Where the line with "frame_rate, crop_size*2, pyrdown_level)" appears below, start writing out lines exactly, and finish with the line with "# Gather stats", which is included; write out nothing else.

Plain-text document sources
※
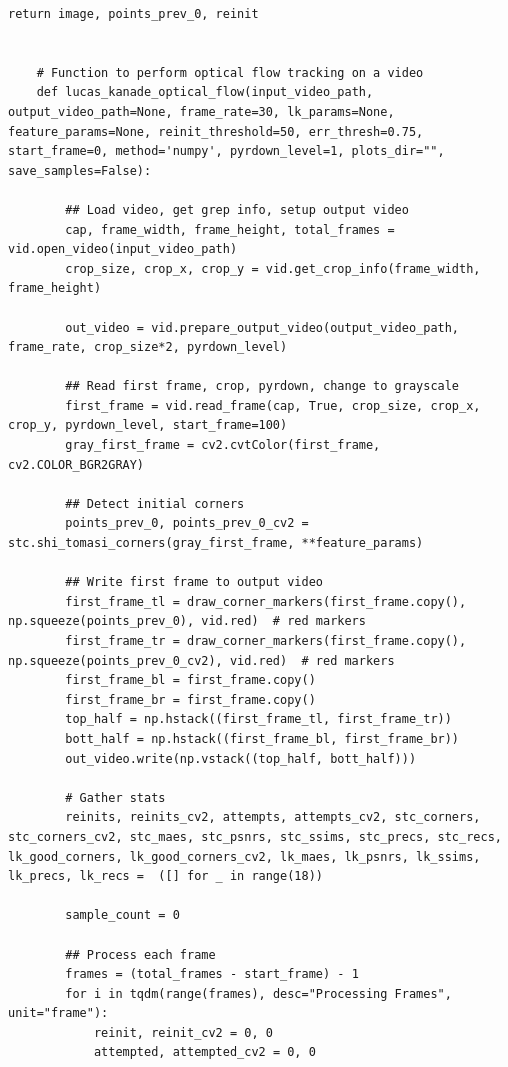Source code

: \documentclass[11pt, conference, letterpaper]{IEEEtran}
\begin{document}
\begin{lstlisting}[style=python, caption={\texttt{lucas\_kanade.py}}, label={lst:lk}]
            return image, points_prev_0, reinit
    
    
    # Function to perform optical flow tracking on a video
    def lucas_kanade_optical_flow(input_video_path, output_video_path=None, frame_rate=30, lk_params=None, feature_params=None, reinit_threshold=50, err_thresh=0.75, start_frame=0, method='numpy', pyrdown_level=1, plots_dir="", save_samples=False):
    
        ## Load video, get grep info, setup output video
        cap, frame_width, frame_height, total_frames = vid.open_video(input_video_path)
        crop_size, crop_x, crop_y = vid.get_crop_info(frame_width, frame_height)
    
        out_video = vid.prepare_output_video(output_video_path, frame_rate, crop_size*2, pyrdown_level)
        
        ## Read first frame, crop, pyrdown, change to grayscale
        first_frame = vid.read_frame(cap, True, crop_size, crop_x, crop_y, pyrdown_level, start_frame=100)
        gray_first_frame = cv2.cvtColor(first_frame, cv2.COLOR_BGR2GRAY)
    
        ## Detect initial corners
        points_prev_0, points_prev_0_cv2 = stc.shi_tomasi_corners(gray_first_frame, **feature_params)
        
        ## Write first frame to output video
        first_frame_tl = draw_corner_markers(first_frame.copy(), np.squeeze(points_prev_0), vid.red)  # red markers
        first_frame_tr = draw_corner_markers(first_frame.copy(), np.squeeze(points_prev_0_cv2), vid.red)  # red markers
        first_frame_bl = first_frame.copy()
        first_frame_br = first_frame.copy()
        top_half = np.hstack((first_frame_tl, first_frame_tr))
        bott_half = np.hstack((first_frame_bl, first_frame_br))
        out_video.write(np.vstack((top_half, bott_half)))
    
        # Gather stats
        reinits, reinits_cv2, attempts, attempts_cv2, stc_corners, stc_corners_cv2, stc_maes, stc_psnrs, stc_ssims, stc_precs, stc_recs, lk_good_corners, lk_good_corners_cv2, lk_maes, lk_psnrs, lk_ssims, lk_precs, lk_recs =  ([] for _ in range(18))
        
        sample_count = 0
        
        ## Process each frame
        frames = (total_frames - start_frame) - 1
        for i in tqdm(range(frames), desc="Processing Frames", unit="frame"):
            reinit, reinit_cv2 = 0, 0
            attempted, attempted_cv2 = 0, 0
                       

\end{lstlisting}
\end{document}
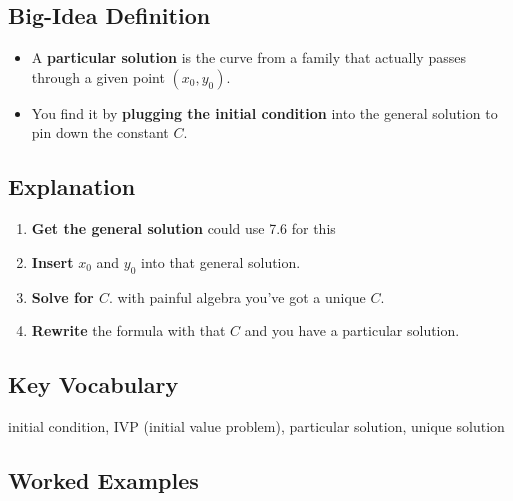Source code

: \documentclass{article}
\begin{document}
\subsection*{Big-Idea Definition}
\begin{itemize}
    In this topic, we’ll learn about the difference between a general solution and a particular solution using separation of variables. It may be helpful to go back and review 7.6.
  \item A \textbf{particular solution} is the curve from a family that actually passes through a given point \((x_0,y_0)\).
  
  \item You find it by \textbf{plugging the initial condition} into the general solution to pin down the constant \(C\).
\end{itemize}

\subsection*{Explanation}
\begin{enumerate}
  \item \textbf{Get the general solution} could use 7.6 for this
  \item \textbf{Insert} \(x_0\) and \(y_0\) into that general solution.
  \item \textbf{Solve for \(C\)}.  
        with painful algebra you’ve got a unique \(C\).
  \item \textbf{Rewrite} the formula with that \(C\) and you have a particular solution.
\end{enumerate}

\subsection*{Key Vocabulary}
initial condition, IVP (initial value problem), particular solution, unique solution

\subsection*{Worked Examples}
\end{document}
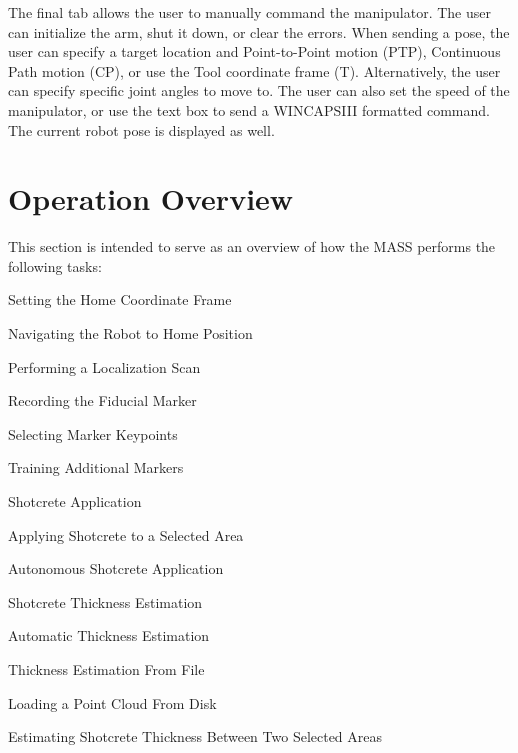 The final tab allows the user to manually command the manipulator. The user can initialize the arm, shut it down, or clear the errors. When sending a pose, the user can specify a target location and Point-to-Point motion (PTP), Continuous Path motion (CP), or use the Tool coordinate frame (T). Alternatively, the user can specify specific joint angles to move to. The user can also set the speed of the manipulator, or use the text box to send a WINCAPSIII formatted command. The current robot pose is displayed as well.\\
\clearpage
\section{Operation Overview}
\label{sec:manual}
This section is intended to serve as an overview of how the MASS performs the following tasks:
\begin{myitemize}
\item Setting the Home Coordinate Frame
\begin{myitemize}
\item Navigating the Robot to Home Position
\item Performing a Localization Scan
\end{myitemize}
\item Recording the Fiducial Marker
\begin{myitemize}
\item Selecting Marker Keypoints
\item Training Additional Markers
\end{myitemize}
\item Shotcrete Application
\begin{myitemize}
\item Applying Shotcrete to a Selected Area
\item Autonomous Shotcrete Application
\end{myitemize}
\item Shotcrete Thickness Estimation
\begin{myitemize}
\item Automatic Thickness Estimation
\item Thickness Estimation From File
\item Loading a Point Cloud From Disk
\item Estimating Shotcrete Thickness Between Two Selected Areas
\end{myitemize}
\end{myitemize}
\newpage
※
-- Written response --
        out_video = vid.prepare_output_video(output_video_path, frame_rate, crop_size*2, pyrdown_level)
        
        ## Read first frame, crop, pyrdown, change to grayscale
        first_frame = vid.read_frame(cap, True, crop_size, crop_x, crop_y, pyrdown_level, start_frame=100)
        gray_first_frame = cv2.cvtColor(first_frame, cv2.COLOR_BGR2GRAY)
    
        ## Detect initial corners
        points_prev_0, points_prev_0_cv2 = stc.shi_tomasi_corners(gray_first_frame, **feature_params)
        
        ## Write first frame to output video
        first_frame_tl = draw_corner_markers(first_frame.copy(), np.squeeze(points_prev_0), vid.red)  # red markers
        first_frame_tr = draw_corner_markers(first_frame.copy(), np.squeeze(points_prev_0_cv2), vid.red)  # red markers
        first_frame_bl = first_frame.copy()
        first_frame_br = first_frame.copy()
        top_half = np.hstack((first_frame_tl, first_frame_tr))
        bott_half = np.hstack((first_frame_bl, first_frame_br))
        out_video.write(np.vstack((top_half, bott_half)))
    
        # Gather stats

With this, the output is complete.